Dataset entries
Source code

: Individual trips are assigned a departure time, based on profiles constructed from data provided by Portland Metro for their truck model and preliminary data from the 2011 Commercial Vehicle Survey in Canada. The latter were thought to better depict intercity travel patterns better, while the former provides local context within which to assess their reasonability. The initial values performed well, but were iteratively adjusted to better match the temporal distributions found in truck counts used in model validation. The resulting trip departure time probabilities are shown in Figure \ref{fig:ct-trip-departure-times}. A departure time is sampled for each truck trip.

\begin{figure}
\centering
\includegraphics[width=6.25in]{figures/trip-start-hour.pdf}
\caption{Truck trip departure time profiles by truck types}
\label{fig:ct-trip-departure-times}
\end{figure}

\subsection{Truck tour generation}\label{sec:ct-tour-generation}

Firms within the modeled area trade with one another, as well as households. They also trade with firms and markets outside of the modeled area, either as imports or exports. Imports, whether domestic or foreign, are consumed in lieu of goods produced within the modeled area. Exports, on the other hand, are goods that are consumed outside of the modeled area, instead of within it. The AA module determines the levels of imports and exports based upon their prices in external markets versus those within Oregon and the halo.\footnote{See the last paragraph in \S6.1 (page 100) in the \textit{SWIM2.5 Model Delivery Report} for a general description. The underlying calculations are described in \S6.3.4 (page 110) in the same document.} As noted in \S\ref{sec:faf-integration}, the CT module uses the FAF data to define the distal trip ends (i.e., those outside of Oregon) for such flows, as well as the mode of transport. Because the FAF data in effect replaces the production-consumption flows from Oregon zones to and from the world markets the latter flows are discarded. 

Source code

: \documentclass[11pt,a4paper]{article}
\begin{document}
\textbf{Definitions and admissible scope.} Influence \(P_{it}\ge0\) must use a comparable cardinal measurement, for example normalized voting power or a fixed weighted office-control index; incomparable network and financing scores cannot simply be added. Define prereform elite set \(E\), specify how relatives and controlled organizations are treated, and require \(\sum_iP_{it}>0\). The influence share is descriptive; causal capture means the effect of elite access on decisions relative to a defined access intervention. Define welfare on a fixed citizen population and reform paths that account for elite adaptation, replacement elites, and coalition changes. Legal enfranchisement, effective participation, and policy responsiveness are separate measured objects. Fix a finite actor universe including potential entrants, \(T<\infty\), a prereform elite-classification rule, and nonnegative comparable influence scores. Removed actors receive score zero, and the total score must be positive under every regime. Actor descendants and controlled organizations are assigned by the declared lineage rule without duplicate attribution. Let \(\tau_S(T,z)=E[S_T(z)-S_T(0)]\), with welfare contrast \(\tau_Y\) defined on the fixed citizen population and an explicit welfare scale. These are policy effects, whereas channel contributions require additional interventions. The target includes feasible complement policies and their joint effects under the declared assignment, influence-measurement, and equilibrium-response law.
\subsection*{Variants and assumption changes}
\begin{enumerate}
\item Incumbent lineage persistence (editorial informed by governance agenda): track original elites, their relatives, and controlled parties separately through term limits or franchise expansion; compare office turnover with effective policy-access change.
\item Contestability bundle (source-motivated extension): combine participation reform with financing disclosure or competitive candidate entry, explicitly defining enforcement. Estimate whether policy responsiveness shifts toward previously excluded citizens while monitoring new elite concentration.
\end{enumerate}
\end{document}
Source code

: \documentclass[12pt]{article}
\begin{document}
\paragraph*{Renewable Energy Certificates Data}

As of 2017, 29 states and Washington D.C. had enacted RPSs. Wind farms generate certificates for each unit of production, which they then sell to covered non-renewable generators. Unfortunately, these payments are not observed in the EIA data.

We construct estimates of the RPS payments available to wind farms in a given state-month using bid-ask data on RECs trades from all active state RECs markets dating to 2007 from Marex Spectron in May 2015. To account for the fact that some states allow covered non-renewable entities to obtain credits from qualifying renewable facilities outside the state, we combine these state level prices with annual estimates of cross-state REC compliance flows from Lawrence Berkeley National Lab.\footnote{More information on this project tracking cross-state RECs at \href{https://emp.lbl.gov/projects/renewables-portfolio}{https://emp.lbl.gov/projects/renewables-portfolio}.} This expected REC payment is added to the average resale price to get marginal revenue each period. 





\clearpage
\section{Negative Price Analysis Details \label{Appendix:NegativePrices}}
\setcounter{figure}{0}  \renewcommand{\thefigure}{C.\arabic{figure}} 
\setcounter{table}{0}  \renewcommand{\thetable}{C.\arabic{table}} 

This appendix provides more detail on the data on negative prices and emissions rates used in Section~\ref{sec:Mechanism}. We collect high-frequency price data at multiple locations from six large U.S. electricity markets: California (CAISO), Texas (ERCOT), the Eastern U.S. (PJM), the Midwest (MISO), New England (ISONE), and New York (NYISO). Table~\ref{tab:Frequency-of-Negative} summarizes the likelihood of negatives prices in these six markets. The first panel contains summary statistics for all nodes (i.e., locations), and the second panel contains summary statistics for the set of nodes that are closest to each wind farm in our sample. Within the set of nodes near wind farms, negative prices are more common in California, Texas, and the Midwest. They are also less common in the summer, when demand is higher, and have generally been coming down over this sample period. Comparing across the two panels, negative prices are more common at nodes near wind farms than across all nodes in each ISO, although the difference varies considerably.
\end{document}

[Work to be completed] Among the records above, how many lines carry the string "setcounter"? Reply with the number alone.

[Your response] 2